PDA

View Full Version : Microsoft Voice Recognition Demo ....


a_unique_person
31st July 2006, 01:51 AM
http://blogs.theage.com.au/barkersbyte/archives/2006/07/hullo_mum_er_au.html

richardm
31st July 2006, 05:57 AM
That reporter has clearly studied Kent Brockman carefully:


Microsoft should remember that the first part of "Recognition" is "Rec" - as in "Train Wreck"



The voice recognition stuff I've used seemed to work pretty well most of the time, although that pattern of words going wrong then things getting worse and worse is familiar.

LeCynthia
31st July 2006, 06:10 AM
I can't use voice recognition.

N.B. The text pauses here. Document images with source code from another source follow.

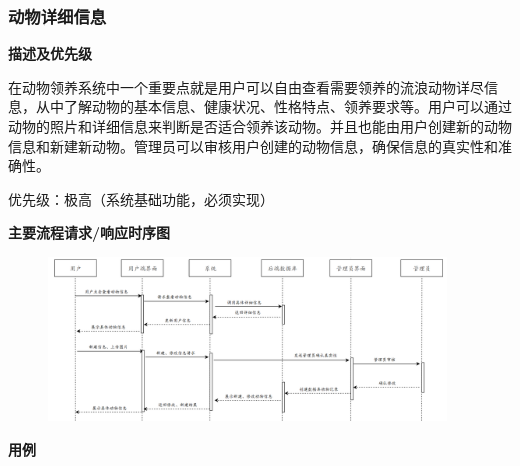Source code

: \documentclass[12pt,a4paper,UTF8]{article}
\begin{document}
\subsubsection{动物详细信息}

\noindent\textbf{描述及优先级}

在动物领养系统中一个重要点就是用户可以自由查看需要领养的流浪动物详尽信息，从中了解动物的基本信息、健康状况、性格特点、领养要求等。用户可以通过动物的照片和详细信息来判断是否适合领养该动物。并且也能由用户创建新的动物信息和新建新动物。管理员可以审核用户创建的动物信息，确保信息的真实性和准确性。

优先级：极高（系统基础功能，必须实现）

\noindent\textbf{主要流程请求/响应时序图}

\begin{figure}[H]
  \centering
  \includegraphics[width=0.94\textwidth]{figures/use324.png}
\end{figure}

\noindent\textbf{用例}
\end{document}
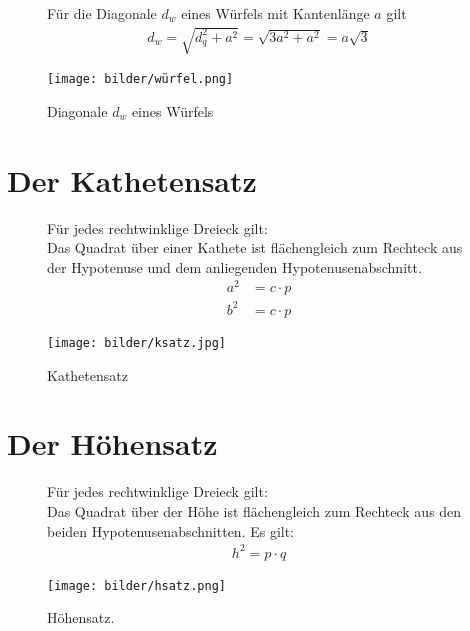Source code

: \documentclass{report}
\newcommand{\x}{\cdot}
\theoremstyle{definition}
\theoremstyle{definition}
\theoremstyle{an}
\theoremstyle{lem}
\theoremstyle{def}
\theoremstyle{def}
\begin{document}
	\begin{figure}[h]
		\begin{minipage}{0.6\linewidth}
			\begin{defi}
				Für die Diagonale $d_w$ eines Würfels mit Kantenlänge $a$ gilt
				\begin{align}
					d_w=\sqrt{d_q^2+a^2}=\sqrt{3a^2+a^2}=a\sqrt{3}
				\end{align}
			\end{defi}
		\end{minipage}
		\begin{minipage}{0.3\linewidth}
			\texttt{[image: bilder/würfel.png]}
			\caption{Diagonale $d_w$ eines Würfels}
		\end{minipage}
	\end{figure}
	\pagebreak
	\section{Der Kathetensatz}
	\begin{figure}[h]
		\begin{minipage}{0.6\linewidth}
			
	\begin{defi}[Kathetensatz]
		Für jedes rechtwinklige Dreieck gilt:\\
			Das Quadrat über einer Kathete ist flächengleich zum Rechteck aus der Hypotenuse und dem anliegenden Hypotenusenabschnitt.
			\begin{align}
				a^2&=c\x p\\
				b^2&=c \x p
			\end{align}
	\end{defi}
		
		\end{minipage}
		\begin{minipage}{0.4 \linewidth}
		\texttt{[image: bilder/ksatz.jpg]}
		\caption{Kathetensatz}
		\end{minipage}
	\end{figure}
	\section{Der Höhensatz}
	\begin{figure}[h]
		\begin{minipage}{0.6\linewidth}
			\begin{defi}[Höhensatz]
				Für jedes rechtwinklige Dreieck gilt:\\
				Das Quadrat über der Höhe ist flächengleich zum Rechteck aus den beiden Hypotenusenabschnitten. 
				Es gilt: 
				\begin{align}
					h^2=p \x q
				\end{align}
			\end{defi}
		\end{minipage}
		\begin{minipage}{0.4\linewidth}
			\texttt{[image: bilder/hsatz.png]}
			\caption{Höhensatz.}
		\end{minipage}
	\end{figure}
	\newpage	
\end{document}
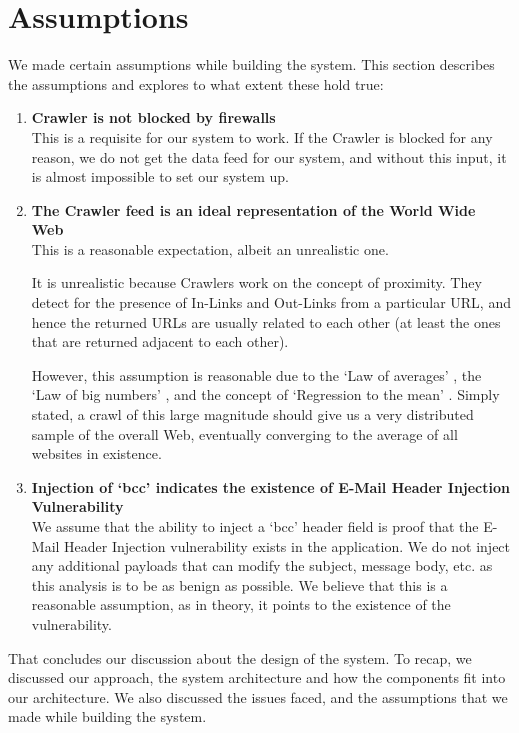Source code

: \section{Assumptions}
We made certain assumptions while building the system. This section describes the assumptions and explores to what extent these hold true:
\begin{enumerate}
	\item \textbf{Crawler is not blocked by firewalls}\\
	This is a requisite for our system to work. If the Crawler is blocked for any reason, we do not get the data feed for our system, and without this input, it is almost impossible to set our system up.
	\item \textbf{The Crawler feed is an ideal representation of the World Wide Web} \\
	This is a reasonable expectation, albeit an unrealistic one.
	
	It is unrealistic because Crawlers work on the concept of proximity. They detect for the presence of In-Links and Out-Links from a particular URL, and hence the returned URLs are usually related to each other (at least the ones that are returned adjacent to each other).
	
	However, this assumption is reasonable due to the `Law of averages' \cite{wiki:Law_of_averages}, the `Law of big numbers' \cite{wiki:Law_of_large_numbers}, and the concept of `Regression to the mean' \cite{wiki:Regression_toward_the_mean}. Simply stated, a crawl of this large magnitude should give us a very distributed sample of the overall Web, eventually converging to the average of all websites in existence.
	
	\item \textbf{Injection of `bcc' indicates the existence of E-Mail Header Injection Vulnerability} \\
	We assume that the ability to inject a `bcc' header field is proof that the E-Mail Header Injection vulnerability exists in the application. We do not inject any additional payloads that can modify the subject, message body, etc. as this analysis is to be as benign as possible.
	We believe that this is a reasonable assumption, as in theory, it points to the existence of the vulnerability.
\end{enumerate}

That concludes our discussion about the design of the system. To recap, we discussed our approach, the system architecture and how the components fit into our architecture. We also discussed the issues faced, and the assumptions that we made while building the system. %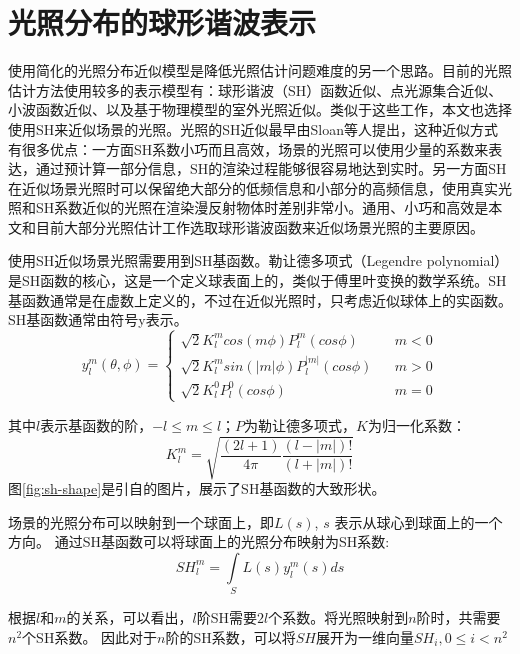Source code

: \section{光照分布的球形谐波表示}
使用简化的光照分布近似模型是降低光照估计问题难度的另一个思路。目前的光照估计方法使用较多的表示模型有：球形谐波（SH）函数近似、点光源集合近似、小波函数近似、以及基于物理模型的室外光照近似。类似于这些工作，本文也选择使用SH来近似场景的光照。光照的SH近似最早由Sloan等人\cite{sloan2002precomputed}提出，这种近似方式有很多优点：一方面SH系数小巧而且高效，场景的光照可以使用少量的系数来表达，通过预计算一部分信息，SH的渲染过程能够很容易地达到实时。另一方面SH在近似场景光照时可以保留绝大部分的低频信息和小部分的高频信息，使用真实光照和SH系数近似的光照在渲染漫反射物体时差别非常小。通用、小巧和高效是本文和目前大部分光照估计工作选取球形谐波函数来近似场景光照的主要原因。

使用SH近似场景光照需要用到SH基函数。勒让德多项式（Legendre polynomial）是SH函数的核心，这是一个定义球表面上的，类似于傅里叶变换的数学系统。SH基函数通常是在虚数上定义的，不过在近似光照时，只考虑近似球体上的实函数。SH基函数通常由符号y表示。
\begin{equation}
y^m_l(\theta, \phi)=\left\{
    \begin{array}{lcl}
        \sqrt{2}K^m_lcos(m\phi)P^m_l(cos\phi) & & {m<0}\\
        \sqrt{2}K^m_lsin(|m|\phi)P^|m|_l(cos\phi) & & {m>0}\\
        \sqrt{2}K^0_lP^0_l(cos\phi) & & {m=0}
    \end{array} \right. 
\end{equation}

其中$l$表示基函数的阶，$-l \leq m \leq l$；$P$为勒让德多项式，$K$为归一化系数：
\begin{equation}
    K^m_l=\sqrt{\frac{(2l+1)}{4\pi}\frac{(l-|m|)!}{(l+|m|)!}}
\end{equation}
图\ref{fig:sh-shape}是引自\cite{green2003spherical}的图片，展示了SH基函数的大致形状。



场景的光照分布可以映射到一个球面上，即$L(s)$, $s$ 表示从球心到球面上的一个方向。
通过SH基函数可以将球面上的光照分布映射为SH系数:
\begin{equation}
    SH^m_l = \int\limits_{S}L(s)y^m_l(s)ds
\end{equation}

根据$l$和$m$的关系，可以看出，$l$阶SH需要$2l$个系数。将光照映射到$n$阶时，共需要$n^2$个SH系数。
因此对于$n$阶的SH系数，可以将$SH$展开为一维向量$SH_i, 0 \leq i < n^2$

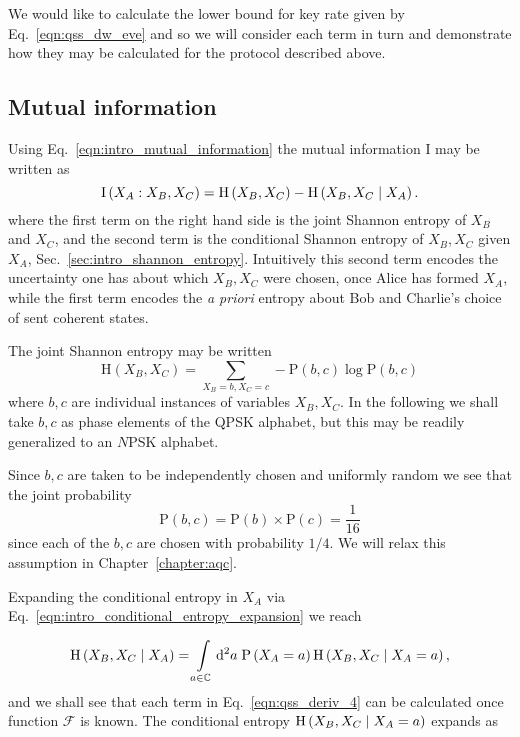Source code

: We would like to calculate the lower bound for key rate given by Eq.~\ref{eqn:qss_dw_eve} and so we will consider each term in turn and demonstrate how they may be calculated for the protocol described above.



\subsection{Mutual information}

Using Eq.~\ref{eqn:intro_mutual_information} the mutual information $\text{I}$ may be written as 
\begin{equation}\label{eqn:qss_deriv_1}
\text{I}\left(X_A : X_B, X_C\right) = \text{H}\left(X_B, X_C\right) - \text{H} \left(X_B, X_C \; \middle| \; X_A\right).
\end{equation}
where the first term on the right hand side is the joint Shannon entropy of $X_B$ and $X_C$, and the second term is the conditional Shannon entropy of $X_B, X_C$ given $X_A$, Sec.~\ref{sec:intro_shannon_entropy}. Intuitively this second term encodes the uncertainty one has about which $X_B, X_C$ were chosen, once Alice has formed $X_A$, while the first term encodes the \emph{a priori} entropy about Bob and Charlie's choice of sent coherent states.

The joint Shannon entropy may be written
\begin{equation}\label{eqn:qss_deriv_2}
\text{H}\left(X_B, X_C\right) = \sum_{X_B=b, X_C=c} - \text{P}\left(b, c\right) \log \text{P}\left(b, c\right)
\end{equation}
where $b, c$ are individual instances of variables $X_B, X_C$. In the following we shall take $b, c$ as phase elements of the QPSK alphabet, but this may be readily generalized to an $N$PSK alphabet. 

Since $b, c$ are taken to be independently chosen and uniformly random we see that the joint probability
\begin{equation}\label{eqn:qss_deriv_3}
\text{P}\left(b, c\right) = \text{P}\left(b\right)\times \text{P}\left(c\right) = \frac{1}{16}
\end{equation}
since each of the $b, c$ are chosen with probability $1/4$. We will relax this assumption in Chapter~\ref{chapter:aqc}.

Expanding the conditional entropy in $X_A$ via Eq.~\ref{eqn:intro_conditional_entropy_expansion} \cite{Wilde2013} we reach

\begin{equation}\label{eqn:qss_deriv_4}
\text{H}\left(X_B, X_C \; \middle| \; X_A\right) = \int\limits_{a \in \mathbb{C}} \mathop{}\!\mathrm{d^2} a \; \text{P}\left(X_A = a\right) \text{H}\left(X_B, X_C \; \middle| \; X_A = a\right),
\end{equation}
and we shall see that each term in Eq.~\ref{eqn:qss_deriv_4} can be calculated once function $\mathcal{F}$ is known. The conditional entropy $\text{H}\left(X_B, X_C \; \middle| \; X_A = a\right)$ expands as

When I see what appears on the screen as opposed to what I actually said I start laughing so hard I sometimes pass out.

Dark Jaguar
31st July 2006, 03:39 PM
Just recently I saw on "Discoveries this Week" a very interesting demonstration of a new voice recognition system. What I was never clear on though was if the system they were using was actually doing that in real time or if the demo was merely a scripted "conceptual demo".

At any rate, if they can do what they claim, it is huge. For the first time, there's a system that actually takes context into consideration. The demo was for a system that would actually consider what you were saying in context with not only the sentence you are saying, but in context with the entire past conversation as well as every conversation you've had in the past with it. If you said something like "Bach. Could you play something by him?" it would say, after a small delay "now playing Bach playlist". Or "I'd like you to play the song I just asked for again", it would understand that.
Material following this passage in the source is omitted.